-- DATA SUPPLIED --
※ ※ ※

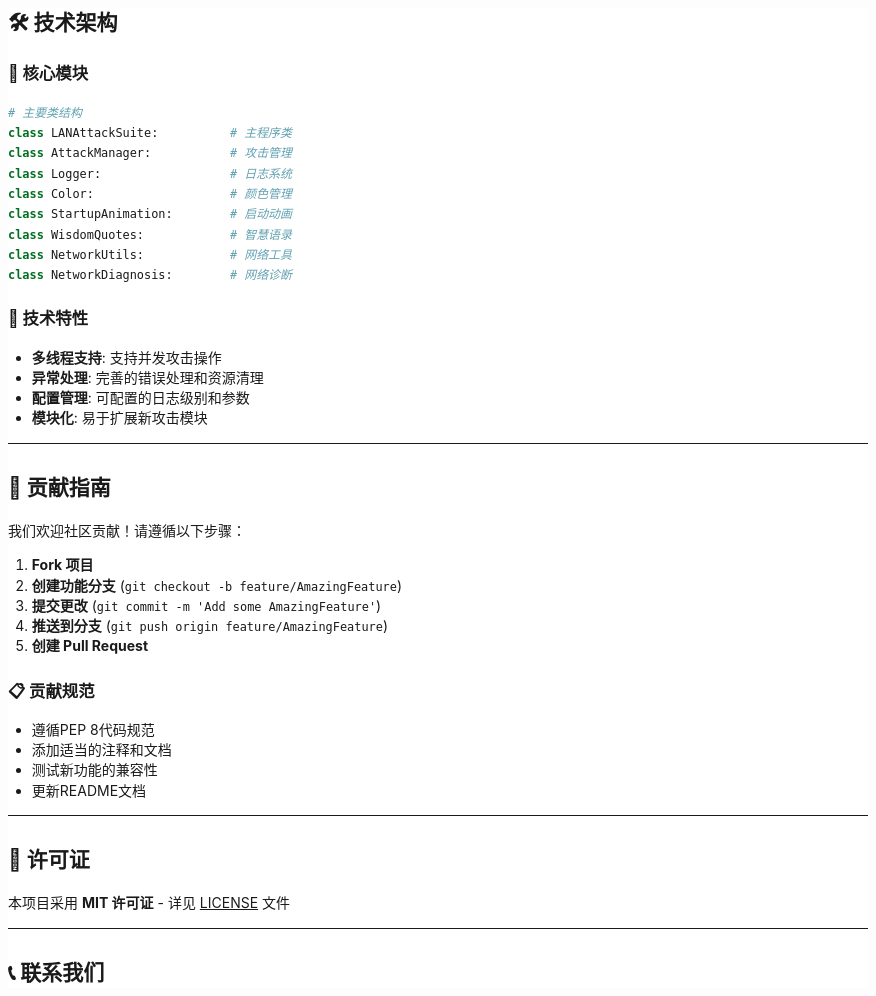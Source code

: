 
## 🛠️ 技术架构

### 📁 核心模块

```python
# 主要类结构
class LANAttackSuite:          # 主程序类
class AttackManager:           # 攻击管理
class Logger:                  # 日志系统
class Color:                   # 颜色管理
class StartupAnimation:        # 启动动画
class WisdomQuotes:            # 智慧语录
class NetworkUtils:            # 网络工具
class NetworkDiagnosis:        # 网络诊断
```

### 🔧 技术特性
- **多线程支持**: 支持并发攻击操作
- **异常处理**: 完善的错误处理和资源清理
- **配置管理**: 可配置的日志级别和参数
- **模块化**: 易于扩展新攻击模块

---

## 🤝 贡献指南

我们欢迎社区贡献！请遵循以下步骤：

1. **Fork 项目**
2. **创建功能分支** (`git checkout -b feature/AmazingFeature`)
3. **提交更改** (`git commit -m 'Add some AmazingFeature'`)
4. **推送到分支** (`git push origin feature/AmazingFeature`)
5. **创建 Pull Request**

### 📋 贡献规范
- 遵循PEP 8代码规范
- 添加适当的注释和文档
- 测试新功能的兼容性
- 更新README文档

---

## 📄 许可证

本项目采用 **MIT 许可证** - 详见 [LICENSE](LICENSE) 文件

---

## 📞 联系我们
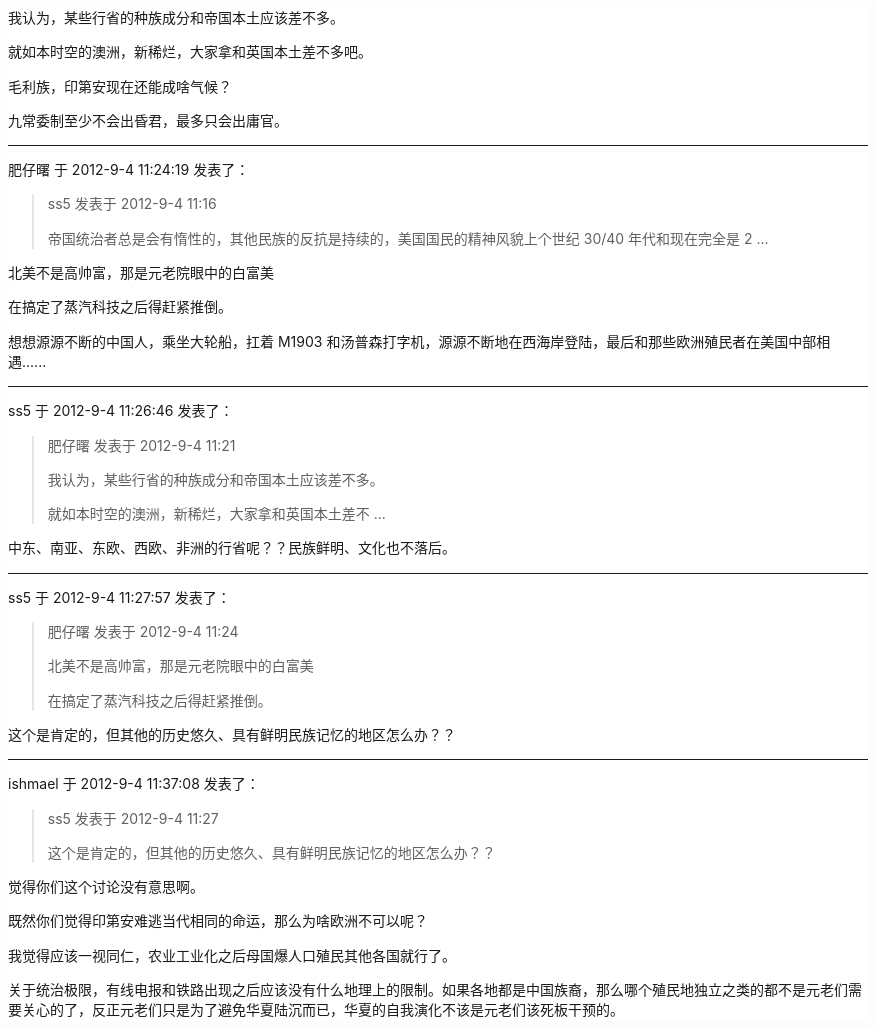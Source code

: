 我认为，某些行省的种族成分和帝国本土应该差不多。

就如本时空的澳洲，新稀烂，大家拿和英国本土差不多吧。

毛利族，印第安现在还能成啥气候？

九常委制至少不会出昏君，最多只会出庸官。

---

肥仔曙 于 2012-9-4 11:24:19 发表了：

> ss5 发表于 2012-9-4 11:16
>
> 帝国统治者总是会有惰性的，其他民族的反抗是持续的，美国国民的精神风貌上个世纪 30/40 年代和现在完全是 2 ...

北美不是高帅富，那是元老院眼中的白富美

在搞定了蒸汽科技之后得赶紧推倒。

想想源源不断的中国人，乘坐大轮船，扛着 M1903 和汤普森打字机，源源不断地在西海岸登陆，最后和那些欧洲殖民者在美国中部相遇......

---

ss5 于 2012-9-4 11:26:46 发表了：

> 肥仔曙 发表于 2012-9-4 11:21
>
> 我认为，某些行省的种族成分和帝国本土应该差不多。
>
> 就如本时空的澳洲，新稀烂，大家拿和英国本土差不 ...

中东、南亚、东欧、西欧、非洲的行省呢？？民族鲜明、文化也不落后。

---

ss5 于 2012-9-4 11:27:57 发表了：

> 肥仔曙 发表于 2012-9-4 11:24
>
> 北美不是高帅富，那是元老院眼中的白富美
>
> 在搞定了蒸汽科技之后得赶紧推倒。

这个是肯定的，但其他的历史悠久、具有鲜明民族记忆的地区怎么办？？

---

ishmael 于 2012-9-4 11:37:08 发表了：

> ss5 发表于 2012-9-4 11:27
>
> 这个是肯定的，但其他的历史悠久、具有鲜明民族记忆的地区怎么办？？

觉得你们这个讨论没有意思啊。

既然你们觉得印第安难逃当代相同的命运，那么为啥欧洲不可以呢？

我觉得应该一视同仁，农业工业化之后母国爆人口殖民其他各国就行了。

关于统治极限，有线电报和铁路出现之后应该没有什么地理上的限制。如果各地都是中国族裔，那么哪个殖民地独立之类的都不是元老们需要关心的了，反正元老们只是为了避免华夏陆沉而已，华夏的自我演化不该是元老们该死板干预的。
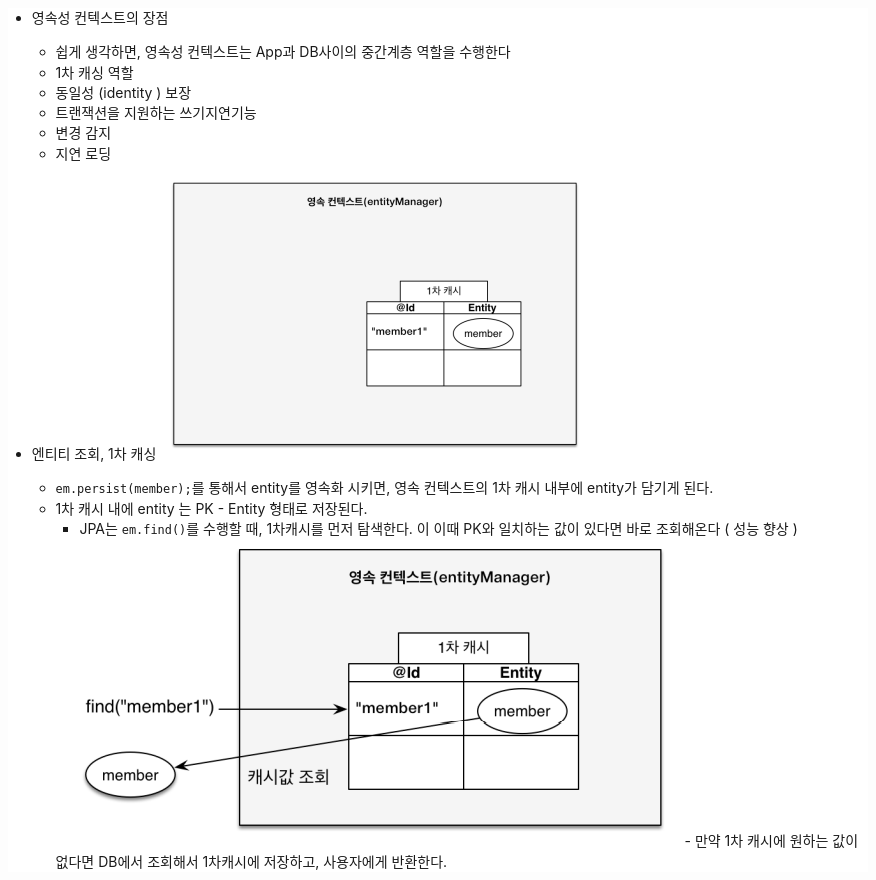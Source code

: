 
- 영속성 컨텍스트의 장점
    - 쉽게 생각하면, 영속성 컨텍스트는 App과 DB사이의 중간계층 역할을 수행한다
    - 1차 캐싱 역할
    - 동일성 (identity )  보장
    - 트랜잭션을 지원하는 쓰기지연기능
    - 변경 감지
    - 지연 로딩


- 엔티티 조회, 1차 캐싱
    <img alt="엔티티조회" src="https://github.com/jay-one11/JPA_study/blob/bfddf1673086baa34194c5df34e42fc19296f0ef/image/Entity-search.PNG">
    - `em.persist(member);`를 통해서 entity를 영속화 시키면, 영속 컨텍스트의 1차 캐시 내부에 entity가 담기게 된다.
    - 1차 캐시 내에 entity 는 PK - Entity 형태로 저장된다.
        - JPA는 `em.find()`를 수행할 때, 1차캐시를 먼저 탐색한다. 이 이때 PK와 일치하는 값이 있다면 바로 조회해온다 ( 성능 향상 )
        <img alt="1차캐시조회" src="https://github.com/jay-one11/JPA_study/blob/bfddf1673086baa34194c5df34e42fc19296f0ef/image/1%EC%B0%A8%20%EC%BA%90%EC%8B%9C%EC%97%90%EC%84%9C%20%EC%A1%B0%ED%9A%8C.PNG">
        - 만약 1차 캐시에 원하는 값이 없다면 DB에서 조회해서 1차캐시에 저장하고, 사용자에게 반환한다.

※ ※ ※

-- TASK ITEM --
Look through the entries for the string "在搞定了蒸汽科技之后得赶紧推倒". Every line that has it belongs in the answer.

-- TASK OUTPUT --
在搞定了蒸汽科技之后得赶紧推倒。
> 在搞定了蒸汽科技之后得赶紧推倒。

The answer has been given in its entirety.